→ **DATA SUPPLIED**:
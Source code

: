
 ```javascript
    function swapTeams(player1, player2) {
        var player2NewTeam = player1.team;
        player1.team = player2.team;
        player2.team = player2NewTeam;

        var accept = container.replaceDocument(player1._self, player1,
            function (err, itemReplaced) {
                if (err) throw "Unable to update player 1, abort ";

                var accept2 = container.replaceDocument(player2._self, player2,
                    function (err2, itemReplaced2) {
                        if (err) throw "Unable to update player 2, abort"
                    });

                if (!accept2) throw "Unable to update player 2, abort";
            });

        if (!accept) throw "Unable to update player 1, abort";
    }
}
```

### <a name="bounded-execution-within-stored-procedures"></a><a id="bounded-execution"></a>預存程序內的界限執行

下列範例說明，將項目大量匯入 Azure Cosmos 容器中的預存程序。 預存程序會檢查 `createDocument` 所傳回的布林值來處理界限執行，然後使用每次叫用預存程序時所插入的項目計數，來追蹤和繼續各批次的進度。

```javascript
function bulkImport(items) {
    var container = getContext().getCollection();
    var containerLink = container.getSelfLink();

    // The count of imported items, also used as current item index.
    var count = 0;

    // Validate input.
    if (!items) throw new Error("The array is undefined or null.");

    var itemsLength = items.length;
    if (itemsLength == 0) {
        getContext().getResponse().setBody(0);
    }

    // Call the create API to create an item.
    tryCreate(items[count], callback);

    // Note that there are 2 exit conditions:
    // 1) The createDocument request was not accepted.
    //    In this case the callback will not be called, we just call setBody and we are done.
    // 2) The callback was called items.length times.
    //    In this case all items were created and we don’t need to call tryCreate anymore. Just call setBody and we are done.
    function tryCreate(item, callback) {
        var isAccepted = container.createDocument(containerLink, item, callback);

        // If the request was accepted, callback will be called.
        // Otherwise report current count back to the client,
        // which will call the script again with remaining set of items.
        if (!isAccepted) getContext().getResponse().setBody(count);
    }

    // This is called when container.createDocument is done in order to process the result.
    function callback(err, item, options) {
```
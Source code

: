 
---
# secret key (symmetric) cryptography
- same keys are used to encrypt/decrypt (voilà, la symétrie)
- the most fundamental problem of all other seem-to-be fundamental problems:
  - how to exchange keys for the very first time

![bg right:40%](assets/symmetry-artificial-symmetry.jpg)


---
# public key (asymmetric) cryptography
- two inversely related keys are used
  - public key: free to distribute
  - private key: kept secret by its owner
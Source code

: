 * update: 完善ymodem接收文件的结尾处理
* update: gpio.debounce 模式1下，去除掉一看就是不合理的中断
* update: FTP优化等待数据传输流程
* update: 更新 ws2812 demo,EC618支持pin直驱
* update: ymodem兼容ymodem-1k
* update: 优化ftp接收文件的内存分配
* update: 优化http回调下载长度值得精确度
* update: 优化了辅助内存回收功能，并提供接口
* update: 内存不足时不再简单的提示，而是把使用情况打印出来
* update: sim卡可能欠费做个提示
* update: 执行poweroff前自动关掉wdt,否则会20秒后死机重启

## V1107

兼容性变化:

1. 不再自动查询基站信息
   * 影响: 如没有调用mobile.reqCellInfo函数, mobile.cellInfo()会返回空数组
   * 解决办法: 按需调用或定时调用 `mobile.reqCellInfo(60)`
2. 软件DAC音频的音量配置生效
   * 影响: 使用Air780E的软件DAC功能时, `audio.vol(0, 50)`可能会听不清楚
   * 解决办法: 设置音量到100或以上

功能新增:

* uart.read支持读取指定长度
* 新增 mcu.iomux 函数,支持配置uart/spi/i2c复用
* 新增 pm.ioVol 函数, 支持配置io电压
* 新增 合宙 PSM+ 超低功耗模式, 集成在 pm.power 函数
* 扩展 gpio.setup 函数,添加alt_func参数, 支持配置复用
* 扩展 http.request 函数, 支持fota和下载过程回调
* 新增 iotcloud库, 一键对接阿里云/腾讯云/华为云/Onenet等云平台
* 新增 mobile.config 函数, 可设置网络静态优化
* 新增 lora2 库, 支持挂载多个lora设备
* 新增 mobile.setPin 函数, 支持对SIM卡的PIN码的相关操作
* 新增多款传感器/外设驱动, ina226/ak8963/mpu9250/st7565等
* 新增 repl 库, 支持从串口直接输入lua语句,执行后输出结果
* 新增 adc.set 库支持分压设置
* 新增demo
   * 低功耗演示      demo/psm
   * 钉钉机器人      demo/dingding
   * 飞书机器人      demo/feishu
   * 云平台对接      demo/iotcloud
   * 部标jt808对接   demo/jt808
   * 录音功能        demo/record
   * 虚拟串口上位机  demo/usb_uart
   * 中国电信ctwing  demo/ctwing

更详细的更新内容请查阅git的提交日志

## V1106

→ **PROBLEM TO WORK ON**: Retype the line containing "repl 库, 支持从串口直接输入lua语句,执行后输出结果" and all the lines after it, ending with the final line of the material, exactly.

→ **WRITTEN RESPONSE**:
* 新增 repl 库, 支持从串口直接输入lua语句,执行后输出结果
* 新增 adc.set 库支持分压设置
* 新增demo
   * 低功耗演示      demo/psm
   * 钉钉机器人      demo/dingding
   * 飞书机器人      demo/feishu
   * 云平台对接      demo/iotcloud
   * 部标jt808对接   demo/jt808
   * 录音功能        demo/record
   * 虚拟串口上位机  demo/usb_uart
   * 中国电信ctwing  demo/ctwing

更详细的更新内容请查阅git的提交日志

## V1106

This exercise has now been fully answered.